Post Office Monthly Income Scheme (MIS) 2026: A Comprehensive Guide to Guaranteed Monthly Returns
In an era of volatile stock markets and fluctuating interest rates, the quest for a safe haven for one’s hard-earned money never ends. For many Indian households, the priority isn’t just growth, but capital protection combined with a steady cash flow. Whether you are a retiree looking for a “monthly salary” or a family planner aiming to cover recurring expenses like school fees or EMIs, the Post Office Monthly Income Scheme (MIS) stands out as one of the most reliable financial instruments offered by India Post.
This detailed guide explores every facet of the Post Office MIS in 2026, helping you decide if this government-backed scheme is the right fit for your portfolio.
What is the Post Office Monthly Income Scheme (MIS)?
The Post Office MIS is a low-risk, government-backed savings scheme that allows individuals to deposit a lump sum amount for a fixed tenure of 5 years. In exchange, the government pays out interest every month, providing a fixed supplementary income.
Unlike a Fixed Deposit (FD) where interest is usually compounded or paid at maturity, the MIS is specifically designed to provide liquidity every month. At the end of the 5-year term, your initial deposit (the principal) is returned to you in full.
Why Choose MIS?
-
Sovereign Guarantee: Since it is backed by the Government of India, your capital is 100% secure.
-
Predictability: The interest rate is locked in at the time of deposit for the entire 5-year duration.
-
Passive Income: It acts as a reliable source of monthly funds without the need for active management.
Eligibility: Who Can Invest?
The scheme is designed to be inclusive, catering to various demographics across India:
-
Adults: Any resident Indian above the age of 18 can open an account.
-
Joint Holders: Up to three adults can open a joint account. In a joint account, all holders have an equal share in the investment.
-
Minors: Parents or legal guardians can open an account on behalf of a minor. Minors above the age of 10 can also operate the account in their own name.
-
-
NRIs: Unfortunately, Non-Resident Indians are not eligible to open a new Post Office MIS account.

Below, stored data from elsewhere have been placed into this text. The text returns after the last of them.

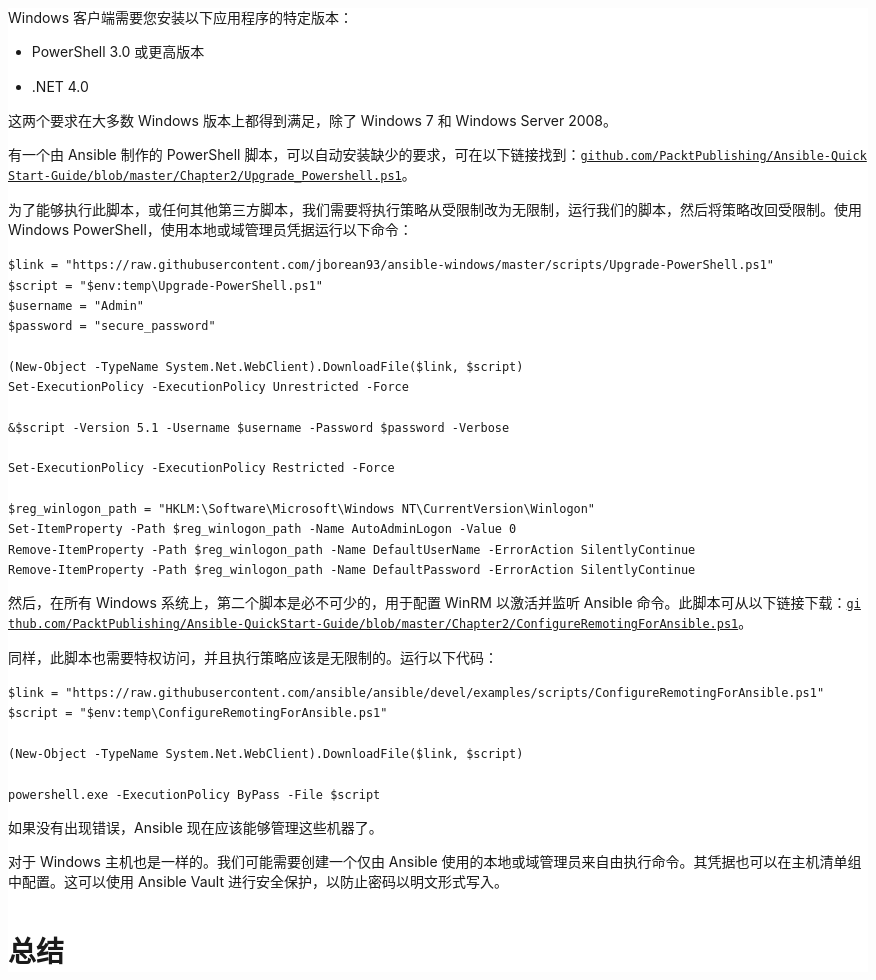 Windows 客户端需要您安装以下应用程序的特定版本：

+   PowerShell 3.0 或更高版本

+   .NET 4.0

这两个要求在大多数 Windows 版本上都得到满足，除了 Windows 7 和 Windows Server 2008。

有一个由 Ansible 制作的 PowerShell 脚本，可以自动安装缺少的要求，可在以下链接找到：[`github.com/PacktPublishing/Ansible-QuickStart-Guide/blob/master/Chapter2/Upgrade_Powershell.ps1`](https://github.com/PacktPublishing/Ansible-QuickStart-Guide/blob/master/Chapter2/Upgrade_Powershell.ps1)。

为了能够执行此脚本，或任何其他第三方脚本，我们需要将执行策略从受限制改为无限制，运行我们的脚本，然后将策略改回受限制。使用 Windows PowerShell，使用本地或域管理员凭据运行以下命令：

```
$link = "https://raw.githubusercontent.com/jborean93/ansible-windows/master/scripts/Upgrade-PowerShell.ps1"
$script = "$env:temp\Upgrade-PowerShell.ps1"
$username = "Admin"
$password = "secure_password"

(New-Object -TypeName System.Net.WebClient).DownloadFile($link, $script)
Set-ExecutionPolicy -ExecutionPolicy Unrestricted -Force

&$script -Version 5.1 -Username $username -Password $password -Verbose

Set-ExecutionPolicy -ExecutionPolicy Restricted -Force

$reg_winlogon_path = "HKLM:\Software\Microsoft\Windows NT\CurrentVersion\Winlogon"
Set-ItemProperty -Path $reg_winlogon_path -Name AutoAdminLogon -Value 0
Remove-ItemProperty -Path $reg_winlogon_path -Name DefaultUserName -ErrorAction SilentlyContinue
Remove-ItemProperty -Path $reg_winlogon_path -Name DefaultPassword -ErrorAction SilentlyContinue
```

然后，在所有 Windows 系统上，第二个脚本是必不可少的，用于配置 WinRM 以激活并监听 Ansible 命令。此脚本可从以下链接下载：[`github.com/PacktPublishing/Ansible-QuickStart-Guide/blob/master/Chapter2/ConfigureRemotingForAnsible.ps1`](https://github.com/PacktPublishing/Ansible-QuickStart-Guide/blob/master/Chapter2/ConfigureRemotingForAnsible.ps1)。

同样，此脚本也需要特权访问，并且执行策略应该是无限制的。运行以下代码：

```
$link = "https://raw.githubusercontent.com/ansible/ansible/devel/examples/scripts/ConfigureRemotingForAnsible.ps1"
$script = "$env:temp\ConfigureRemotingForAnsible.ps1"

(New-Object -TypeName System.Net.WebClient).DownloadFile($link, $script)

powershell.exe -ExecutionPolicy ByPass -File $script
```

如果没有出现错误，Ansible 现在应该能够管理这些机器了。

对于 Windows 主机也是一样的。我们可能需要创建一个仅由 Ansible 使用的本地或域管理员来自由执行命令。其凭据也可以在主机清单组中配置。这可以使用 Ansible Vault 进行安全保护，以防止密码以明文形式写入。

# 总结
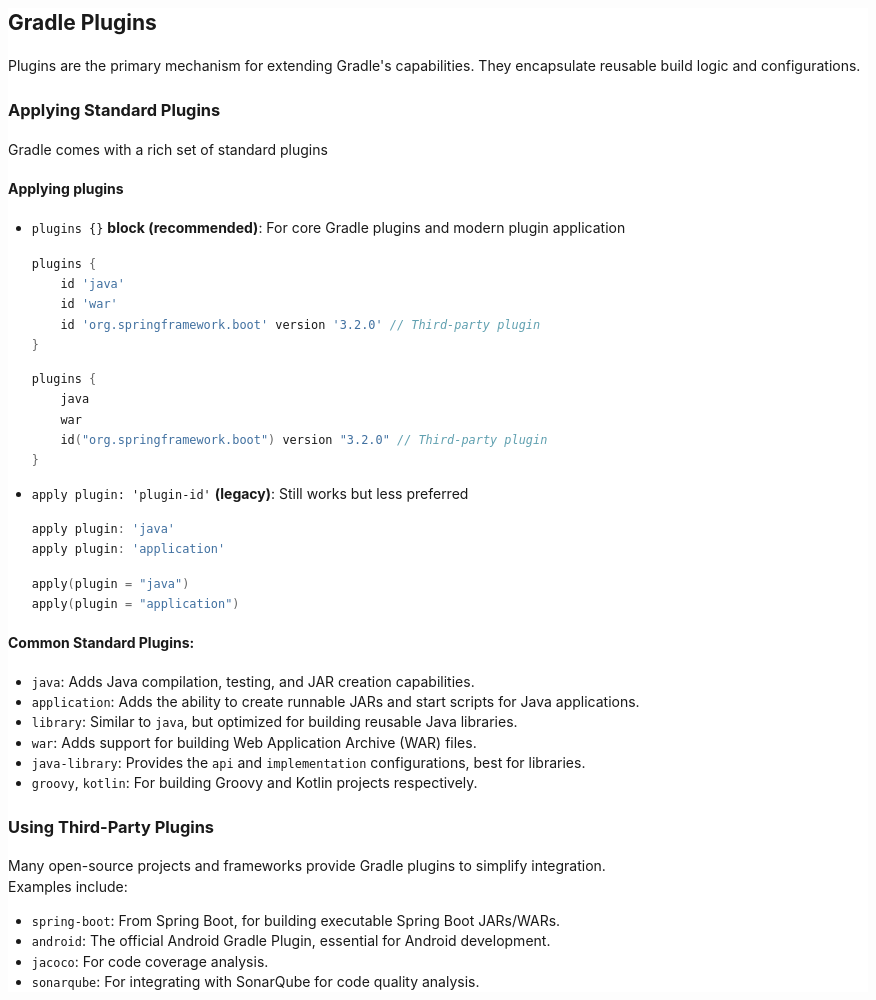 
## Gradle Plugins
Plugins are the primary mechanism for extending Gradle's capabilities. They encapsulate reusable build logic and configurations.

### Applying Standard Plugins
Gradle comes with a rich set of standard plugins

#### Applying plugins
- `plugins {}` **block (recommended)**: For core Gradle plugins and modern plugin application
  ```groovy
  plugins {
      id 'java'
      id 'war'
      id 'org.springframework.boot' version '3.2.0' // Third-party plugin
  }
  ```
  
  ```kotlin
  plugins {
      java
      war
      id("org.springframework.boot") version "3.2.0" // Third-party plugin
  }
  ```

- `apply plugin: 'plugin-id'` **(legacy)**: Still works but less preferred
  ```groovy
  apply plugin: 'java'
  apply plugin: 'application'
  ```
  
  ```kotlin
  apply(plugin = "java")
  apply(plugin = "application")
  ```

#### Common Standard Plugins:
- `java`: Adds Java compilation, testing, and JAR creation capabilities.
- `application`: Adds the ability to create runnable JARs and start scripts for Java applications.
- `library`: Similar to `java`, but optimized for building reusable Java libraries.
- `war`: Adds support for building Web Application Archive (WAR) files.
- `java-library`: Provides the `api` and `implementation` configurations, best for libraries.
- `groovy`, `kotlin`: For building Groovy and Kotlin projects respectively.

### Using Third-Party Plugins
Many open-source projects and frameworks provide Gradle plugins to simplify integration. <br>
Examples include:
- `spring-boot`: From Spring Boot, for building executable Spring Boot JARs/WARs.
- `android`: The official Android Gradle Plugin, essential for Android development.
- `jacoco`: For code coverage analysis.
- `sonarqube`: For integrating with SonarQube for code quality analysis.
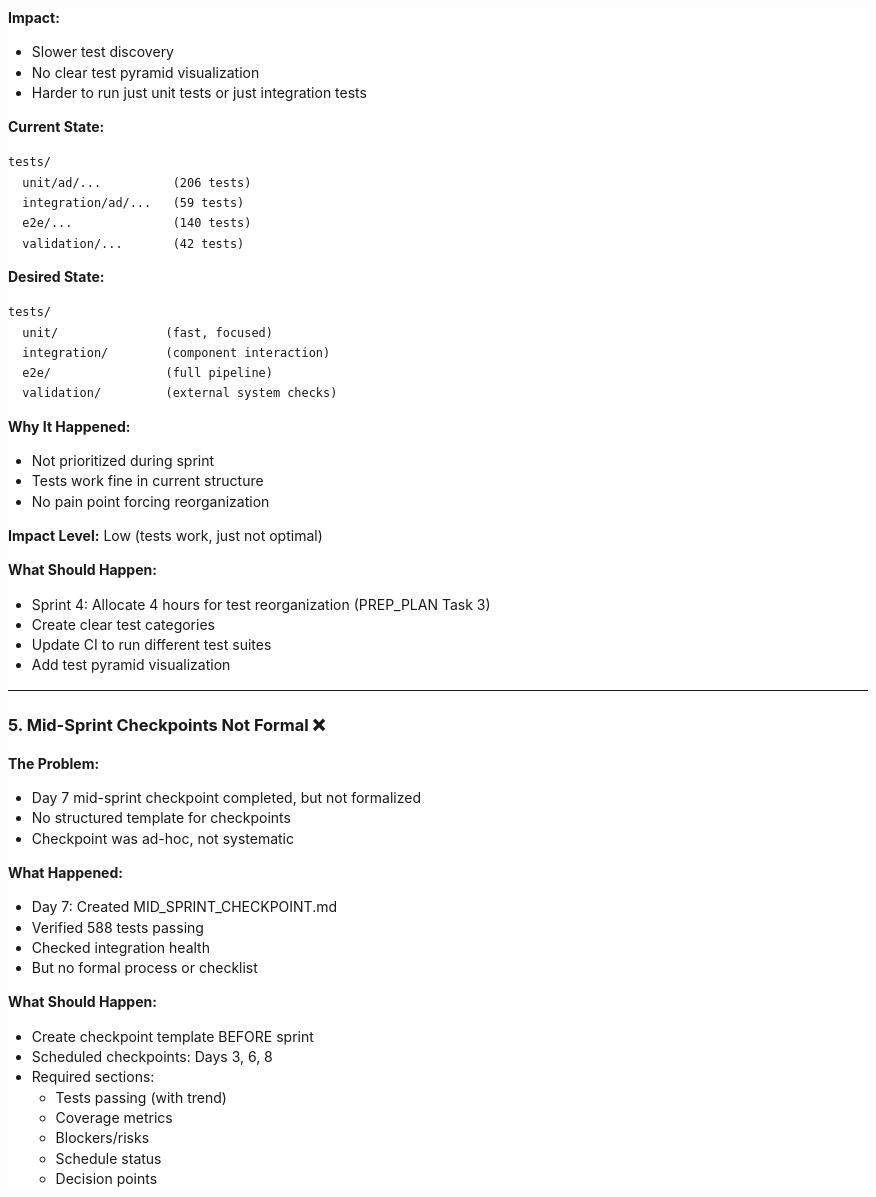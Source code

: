 **Impact:**
- Slower test discovery
- No clear test pyramid visualization
- Harder to run just unit tests or just integration tests

**Current State:**
```
tests/
  unit/ad/...          (206 tests)
  integration/ad/...   (59 tests)
  e2e/...              (140 tests)
  validation/...       (42 tests)
```

**Desired State:**
```
tests/
  unit/               (fast, focused)
  integration/        (component interaction)
  e2e/                (full pipeline)
  validation/         (external system checks)
```

**Why It Happened:**
- Not prioritized during sprint
- Tests work fine in current structure
- No pain point forcing reorganization

**Impact Level:** Low (tests work, just not optimal)

**What Should Happen:**
- Sprint 4: Allocate 4 hours for test reorganization (PREP_PLAN Task 3)
- Create clear test categories
- Update CI to run different test suites
- Add test pyramid visualization

---

### 5. Mid-Sprint Checkpoints Not Formal ❌

**The Problem:**
- Day 7 mid-sprint checkpoint completed, but not formalized
- No structured template for checkpoints
- Checkpoint was ad-hoc, not systematic

**What Happened:**
- Day 7: Created MID_SPRINT_CHECKPOINT.md
- Verified 588 tests passing
- Checked integration health
- But no formal process or checklist

**What Should Happen:**
- Create checkpoint template BEFORE sprint
- Scheduled checkpoints: Days 3, 6, 8
- Required sections:
  - Tests passing (with trend)
  - Coverage metrics
  - Blockers/risks
  - Schedule status
  - Decision points

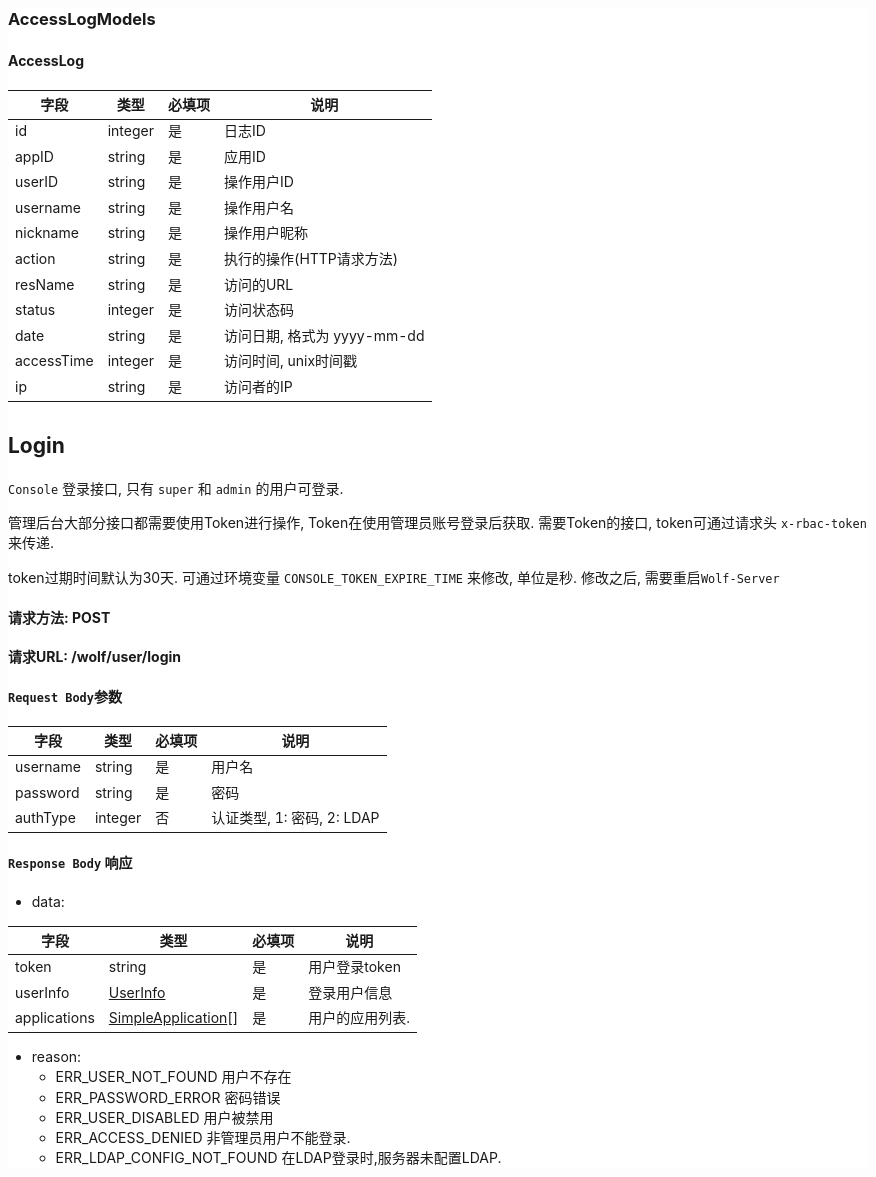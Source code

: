 ### AccessLogModels

#### AccessLog

字段 | 类型 | 必填项 |说明
-------|-------|------|-----
id | integer | 是 | 日志ID
appID | string | 是 | 应用ID
userID | string | 是 | 操作用户ID
username | string | 是 | 操作用户名
nickname | string | 是 | 操作用户昵称
action | string | 是 | 执行的操作(HTTP请求方法)
resName | string | 是 | 访问的URL
status | integer | 是 | 访问状态码
date | string | 是 | 访问日期, 格式为 yyyy-mm-dd
accessTime | integer | 是 | 访问时间, unix时间戳
ip | string | 是 | 访问者的IP


## Login

`Console` 登录接口, 只有 `super` 和 `admin` 的用户可登录.

管理后台大部分接口都需要使用Token进行操作, Token在使用管理员账号登录后获取. 需要Token的接口, token可通过请求头 `x-rbac-token` 来传递.

token过期时间默认为30天. 可通过环境变量 `CONSOLE_TOKEN_EXPIRE_TIME` 来修改, 单位是秒. 修改之后, 需要重启`Wolf-Server`


#### 请求方法: POST
#### 请求URL: /wolf/user/login
#### `Request Body`参数

字段 | 类型 | 必填项 |说明
-------|-------|------|-----
username | string | 是 | 用户名
password | string | 是 | 密码
authType | integer | 否 | 认证类型, 1: 密码, 2: LDAP

#### `Response Body` 响应

* data:

字段 | 类型 | 必填项 |说明
-------|-------|------|-----
token | string | 是 | 用户登录token
userInfo | [UserInfo](#UserInfo) | 是 | 登录用户信息
applications | [SimpleApplication](#SimpleApplication)[] | 是 | 用户的应用列表.

* reason:
  * ERR_USER_NOT_FOUND 用户不存在
  * ERR_PASSWORD_ERROR 密码错误
  * ERR_USER_DISABLED 用户被禁用
  * ERR_ACCESS_DENIED 非管理员用户不能登录.
  * ERR_LDAP_CONFIG_NOT_FOUND 在LDAP登录时,服务器未配置LDAP.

Investment Limits and Returns (2026 Update)
-
The government periodically reviews the interest rates for small savings schemes. Currently, the rate stands at an attractive 7.4% per annum, paid out monthly.
Deposit Limits
To ensure the scheme benefits the common man and prevents hoarding by high-net-worth individuals, the government has set the following limits:
-
Single Account: Maximum investment of ₹9,00,000.
-
Joint Account: Maximum investment of ₹15,00,000.
The “Double Benefit” Strategy: MIS + RD
A smart way to maximize your wealth is the MIS-RD Combo. Instead of spending the monthly interest earned from your MIS account, you can set up an Automatic Transfer to a Post Office Recurring Deposit (RD).
By doing this:
-
Your principal stays safe in the MIS.
-
Your monthly interest is reinvested in an RD.
-
You earn “interest on interest,” significantly increasing your total corpus at the end of 5 years.
Premature Withdrawal Rules
While the scheme has a 5-year lock-in period, life is unpredictable. If you need to withdraw your money early, the following rules apply:
-
Before 1 Year: No withdrawal allowed.
-
Between 1 to 3 Years: You can withdraw, but a 2% deduction is made from your principal as a penalty.
-
Between 3 to 5 Years: A 1% deduction is made from your principal.
-
After 5 Years: Full principal is returned with no deductions.
How to Apply for Post Office MIS
Opening an MIS account is a straightforward process that requires a physical visit to your local post office.
Documents Required:
-
Identity Proof: Aadhaar Card, Voter ID, or Passport.
-
Address Proof: Electricity bill, Ration card, or Aadhaar.
-
Photographs: Two recent passport-size photos.
-
PAN Card: Mandatory for financial transactions.
- Savings Account: You must have a Post Office Savings Account to facilitate the monthly interest credit.
Step-by-Step Process:
-
Visit: Go to your nearest CBS-enabled Post Office.
-
Form: Collect the MIS application form (Form 1).
-
Nomination: Ensure you fill in the nominee details to secure your family’s future.
-
Deposit: Hand over the cheque or cash (for smaller amounts) for the initial deposit.
-
Activation: Once processed, you will receive a passbook with your MIS details.
Tax Implications
It is important to note that the Post Office MIS does not offer tax benefits under Section 80C.
The monthly interest you receive is considered part of your taxable income and will be taxed according to your applicable income tax slab.
However, there is no TDS (Tax Deducted at Source) at the post office level, making it easier for those in lower tax brackets to manage their cash flow.
Conclusion
The Post Office Monthly Income Scheme remains a cornerstone of conservative financial planning in India. In 2026, with the cost of living rising, having a guaranteed monthly check of ₹9,250 (on a max joint deposit) can provide immense mental peace. It is an ideal bridge for those transitioning into retirement or for families looking to automate their monthly utility bills through investment returns.